When I am dead- note to family- no viewing. What are you thinking people? I'm dead. It's not like I'm going to suddenly sit up and talk or anything! Furthermore, I don't want a bunch of people standing around saying things like "Doesn't she look good?" or "She just doesn't quite look like herself, does she?"

Well, duh! I'm dead. There is no more looking like myself or looking "good." What is that?!

But I digress.

I was visiting Cookie- but from the other side. She is now "over there" while I am still here, visiting the family I had until now, only seen in pictures pinned to the wall in her nursing home room.

I knew them all instantly and the weird thing was they didn't know me. I was their mother's friend, the one whose name Cookie couldn't remember, the one who listened to her fears and feelings, the one who held her hand when no one else was around.

In a way, it was like walking into a home movie and sharing a secret joke with Cookie.

Her daughter knew me by name, held my hand and said she knew how much I'd meant to her mother. She said everyone at the nursing home had been so good to her mom. I wondered which nursing home she thought her mother was in because it sure wasn't the one I know!

Her son said Cookie died very peacefully. He said he and his sister were sitting in her hospital room with her when he noticed her heart rate slipping lower and lower, only to rally a bit before sinking again. "I kissed her forehead and I said 'Mama, I know you're tired. It's alright to go now.'"

A few moments later, Cookie let go.

I looked around the room at all the familiar faces, feeling as if I knew them so well and yet not at all. No one was crying. After all, Cookie was 93. She'd lived a long, long life and she was much loved.
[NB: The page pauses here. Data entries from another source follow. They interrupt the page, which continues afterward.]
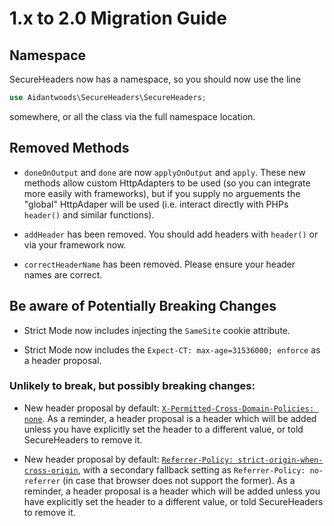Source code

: # 1.x to 2.0 Migration Guide
## Namespace
SecureHeaders now has a namespace, so you should now use the line
```php
use Aidantwoods\SecureHeaders\SecureHeaders;
```
somewhere, or all the class via the full namespace location.

## Removed Methods
* `doneOnOutput` and `done` are now `applyOnOutput` and `apply`. These new
  methods allow custom HttpAdapters to be used (so you can integrate more
  easily with frameworks), but if you supply no arguements the "global"
  HttpAdaper will be used (i.e. interact directly with PHPs `header()` and
  similar functions).

* `addHeader` has been removed. You should add headers with `header()` or via
  your framework now.

* `correctHeaderName` has been removed. Please ensure your header names are
  correct.

## Be aware of Potentially Breaking Changes
* Strict Mode now includes injecting the `SameSite` cookie attribute.

* Strict Mode now includes the `Expect-CT: max-age=31536000; enforce`
  as a header proposal.

### Unlikely to break, but possibly breaking changes:
* New header proposal by default: [`X-Permitted-Cross-Domain-Policies: none`](https://www.owasp.org/index.php/OWASP_Secure_Headers_Project#X-Permitted-Cross-Domain-Policies).
  As a reminder, a header proposal is a header which will be added unless you
  have explicitly set the header to a different value, or told SecureHeaders
  to remove it.

* New header proposal by default: [`Referrer-Policy: strict-origin-when-cross-origin`](https://www.w3.org/TR/referrer-policy/#referrer-policy-strict-origin-when-cross-origin),
  with a secondary fallback setting as `Referrer-Policy: no-referrer` (in case
  that browser does not support the former).
  As a reminder, a header proposal is a header which will be added unless you
  have explicitly set the header to a different value, or told SecureHeaders
  to remove it.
I walked over to the casket and looked down at my dear friend one last time...until I heard the echo of my Unnamed Ones saying "You know they fill their mouths with foam and sew them shut. There's makeup on their faces and hands. Sometimes they even dye their hair."

Cookie's cheeks were just a bit too full, her bruised hands a bit too thick with pancake foundation. The tie we had here in this dimension broke free in that moment and I had to let go of my earthly image of Cookie. She has gone- maybe back to where she came from, in one form or another. Perhaps her energy lingers in some way near those of us who loved her. I just don't know.

But wherever she is, I hope she gets to say hello to Dad. I took him to meet her one time and she liked him just swell- which was perfect, considering their specialness in my world.

I hope whatever continues on after we lose our bodies meets up with whatever's become of him and they swirl like invisible autumn leaves around me as I make my way on down the path without them.